Hour not enough for King documentary

A “Peter Jennings Reporting” (8 p.m., ABC) recalls the August 1963 civil rights march on Washington, D.C., culminating in Dr. Martin Luther King Jr.’s most memorable address, best known as his “I Have a Dream” speech.

While the modern civil rights struggle had begun in earnest in the mid-1950s, the march on Washington forced many, in and out of government, to focus on the problem for the first time. As Jennings observes, “It was the first time white America — and the world — heard Dr. King’s message in all its eloquence.”

The special provides a perfect example of how difficult it can be to provide historical information and perspective in the space of a one-hour documentary. Jennings goes about explaining the traumatic events of 1963, including King and his colleagues’ decision to use children to lead the protests in the segregated city of Birmingham, Ala. Newspaper photos and TV news footage of the Birmingham police using high-pressure fire hoses and vicious police dogs to subdue grade school students horrified viewers all over the world, and was said to personally sicken President John F. Kennedy.
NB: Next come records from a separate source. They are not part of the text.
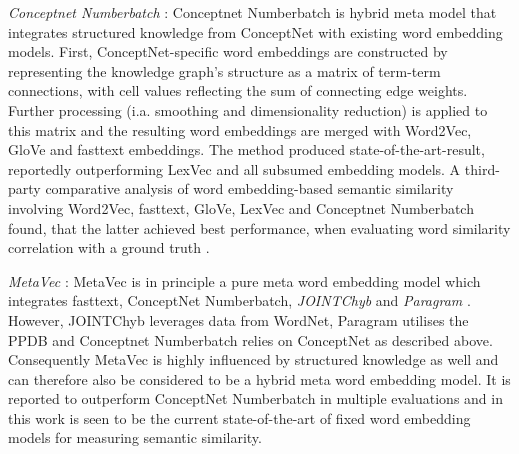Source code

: \documentclass[11pt]{scrreprt}
\let\cite\parencite  %
\begin{document}

\textit{Conceptnet Numberbatch} \cite{speerConceptNetOpenMultilingual2018, speerConceptNetOpenMultilingual2017}: Conceptnet Numberbatch is hybrid meta model that integrates structured knowledge from ConceptNet with existing word embedding models. First, ConceptNet-specific word embeddings are constructed by representing the knowledge graph's structure as a matrix of term-term connections, with cell values reflecting the sum of connecting edge weights. Further processing (i.a. smoothing and dimensionality reduction) is applied to this matrix and the resulting word embeddings are merged with Word2Vec, GloVe and fasttext embeddings. The method produced state-of-the-art-result, reportedly outperforming LexVec and all subsumed embedding models. A third-party comparative analysis of word embedding-based semantic similarity involving Word2Vec, fasttext, GloVe, LexVec and Conceptnet Numberbatch found, that the latter achieved best performance, when evaluating word similarity correlation with a ground truth \cite{toshevskaComparativeAnalysisWord2020}.

\textit{MetaVec} \cite{garcia-ferreroBenchmarkingMetaembeddingsWhat2021}: MetaVec is in principle a pure meta word embedding model which integrates fasttext, ConceptNet Numberbatch, \textit{JOINTChyb} \cite{goikoetxeaBilingualEmbeddingsRandom2018a} and \textit{Paragram} \cite{wietingParaphraseDatabaseCompositional2015a}. However, JOINTChyb leverages data from WordNet, Paragram utilises the PPDB and Conceptnet Numberbatch relies on ConceptNet as described above. Consequently MetaVec is highly influenced by structured knowledge as well and can therefore also be considered to be a hybrid meta word embedding model. It is reported to outperform ConceptNet Numberbatch in multiple evaluations and in this work is seen to be the current state-of-the-art of fixed word embedding models for measuring semantic similarity.



\end{document}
The documentary fails to explain some of the political realities facing Kennedy and his Democratic Party, however. While the South has become a Republican bastion in recent decades, JFK owed his very election to a solid block of Democratic-voting Southern states. This electoral base would begin to disappear after 1964, when the Democratic Party began to champion civil rights. The word “union” is uttered only once, even though many of the marchers seen in vintage footage are carrying placards stating their union affiliation.

Jennings also completely ignores the pressure that Dr. King and his movement felt from more militant black power advocates. Malcolm X is mentioned only in passing, when Jennings reels off a list of those who fell to assassins during the 1960s.

But even an incomplete history is better than no history at all. Jennings and ABC News deserve praise for a proper commemoration of a day and a speech that changed America.

  • Chris Rock plays host to the “Video Music Awards” (6 p.m., MTV), live from Radio City Music Hall in Manhattan.
  • On tonight’s repeat of “ER” (8:59 p.m., NBC), Abby contends with an overmedicated patient. In other “ER” news, NBC announced that Linda Cardellini will be joining the show. Viewers may know her from her role as Velma in the 2002 “Scooby Doo” adaptation

Tonight’s other highlights

  • On back-to-back episodes of “CSI” (CBS): A hit-and-run is more than it seems (6 p.m.), death stalks the stand-up circuit (7 p.m.).
  • Four couples and a band of frisky singles set sail for “Temptation Island 3” (7 p.m., Fox).